Source texts of formatted documents:
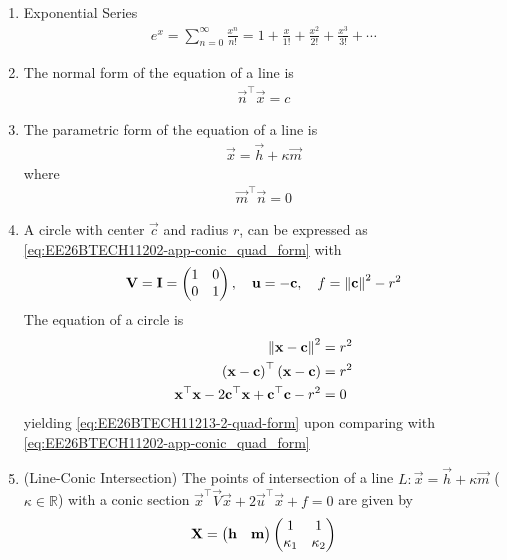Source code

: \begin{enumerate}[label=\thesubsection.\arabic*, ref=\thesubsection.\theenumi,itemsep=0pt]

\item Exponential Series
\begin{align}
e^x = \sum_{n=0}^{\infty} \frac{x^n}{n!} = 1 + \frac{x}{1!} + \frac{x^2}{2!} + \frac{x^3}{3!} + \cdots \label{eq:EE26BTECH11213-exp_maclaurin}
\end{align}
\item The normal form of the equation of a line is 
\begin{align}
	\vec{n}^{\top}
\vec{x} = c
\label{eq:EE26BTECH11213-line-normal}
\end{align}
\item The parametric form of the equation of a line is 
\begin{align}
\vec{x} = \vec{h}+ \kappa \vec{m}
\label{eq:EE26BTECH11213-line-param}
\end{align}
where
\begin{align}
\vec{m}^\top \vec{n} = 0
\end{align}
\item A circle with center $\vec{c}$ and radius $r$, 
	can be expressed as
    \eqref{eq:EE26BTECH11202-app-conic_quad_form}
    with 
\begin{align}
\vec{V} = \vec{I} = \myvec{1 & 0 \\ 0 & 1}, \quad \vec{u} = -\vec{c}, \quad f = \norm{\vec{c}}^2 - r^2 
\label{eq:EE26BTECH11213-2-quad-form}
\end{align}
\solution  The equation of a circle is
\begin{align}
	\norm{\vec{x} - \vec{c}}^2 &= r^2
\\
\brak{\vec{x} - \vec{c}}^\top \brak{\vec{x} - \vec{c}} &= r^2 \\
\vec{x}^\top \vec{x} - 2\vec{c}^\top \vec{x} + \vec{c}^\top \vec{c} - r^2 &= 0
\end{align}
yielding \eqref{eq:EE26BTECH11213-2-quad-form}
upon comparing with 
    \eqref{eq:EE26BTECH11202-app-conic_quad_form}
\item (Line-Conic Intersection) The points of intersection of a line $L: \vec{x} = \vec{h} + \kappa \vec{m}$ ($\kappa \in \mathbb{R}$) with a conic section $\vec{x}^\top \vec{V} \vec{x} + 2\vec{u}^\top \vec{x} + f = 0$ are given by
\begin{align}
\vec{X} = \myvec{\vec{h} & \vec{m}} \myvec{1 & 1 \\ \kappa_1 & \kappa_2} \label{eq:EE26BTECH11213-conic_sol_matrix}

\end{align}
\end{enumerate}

---

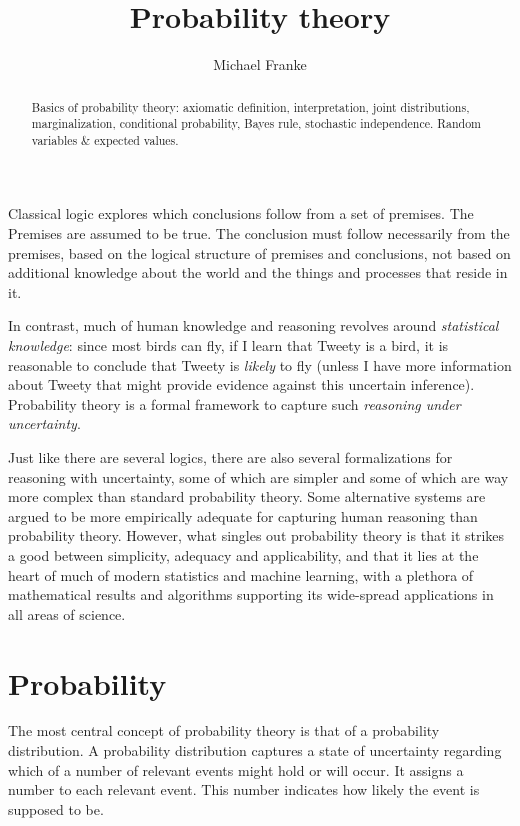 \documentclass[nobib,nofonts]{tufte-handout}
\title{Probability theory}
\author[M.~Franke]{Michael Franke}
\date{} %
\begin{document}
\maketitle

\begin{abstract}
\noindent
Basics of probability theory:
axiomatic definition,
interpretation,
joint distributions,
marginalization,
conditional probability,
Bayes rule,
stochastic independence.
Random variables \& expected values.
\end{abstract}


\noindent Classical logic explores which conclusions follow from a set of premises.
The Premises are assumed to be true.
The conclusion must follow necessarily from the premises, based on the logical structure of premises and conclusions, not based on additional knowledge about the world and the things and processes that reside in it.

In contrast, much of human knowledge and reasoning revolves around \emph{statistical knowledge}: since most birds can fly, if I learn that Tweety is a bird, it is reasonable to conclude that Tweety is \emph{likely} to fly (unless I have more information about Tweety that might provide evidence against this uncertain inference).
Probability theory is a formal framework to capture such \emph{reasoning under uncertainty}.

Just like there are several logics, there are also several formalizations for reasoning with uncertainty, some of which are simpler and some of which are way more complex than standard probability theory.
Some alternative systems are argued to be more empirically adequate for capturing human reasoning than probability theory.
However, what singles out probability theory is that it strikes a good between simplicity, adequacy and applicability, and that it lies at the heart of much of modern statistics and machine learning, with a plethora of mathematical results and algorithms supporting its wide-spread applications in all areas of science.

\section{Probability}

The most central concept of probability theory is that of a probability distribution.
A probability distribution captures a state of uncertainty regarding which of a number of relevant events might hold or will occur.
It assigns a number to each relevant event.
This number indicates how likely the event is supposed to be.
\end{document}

### Task statement:
Go through the data, and copy each line in which the word "follow" appears.

### Finished exercise:
\noindent Classical logic explores which conclusions follow from a set of premises.
The conclusion must follow necessarily from the premises, based on the logical structure of premises and conclusions, not based on additional knowledge about the world and the things and processes that reside in it.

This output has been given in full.